== Segment start ==

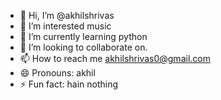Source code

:- 👋 Hi, I’m @akhilshrivas
- 👀 I’m interested music
- 🌱 I’m currently learning python
- 💞️ I’m looking to collaborate on.
- 📫 How to reach me akhilshrivas0@gmail.com
- 😄 Pronouns: akhil
- ⚡ Fun fact: hain nothing

<!---
akhilshrivas/akhilshrivas is a ✨ special ✨ repository because its `README.md` (this file) appears on your GitHub profile.
You can click the Preview link to take a look at your changes.
--->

== Segment end ==

- [What is being asked]: Set out, exactly as written, the lines from the line with "- 📫 How to reach me akhilshrivas0@gmail.com" to the last line of the records, inclusive, and only those lines.

- [Task output]:
- 📫 How to reach me akhilshrivas0@gmail.com
- 😄 Pronouns: akhil
- ⚡ Fun fact: hain nothing

<!---
akhilshrivas/akhilshrivas is a ✨ special ✨ repository because its `README.md` (this file) appears on your GitHub profile.
You can click the Preview link to take a look at your changes.
--->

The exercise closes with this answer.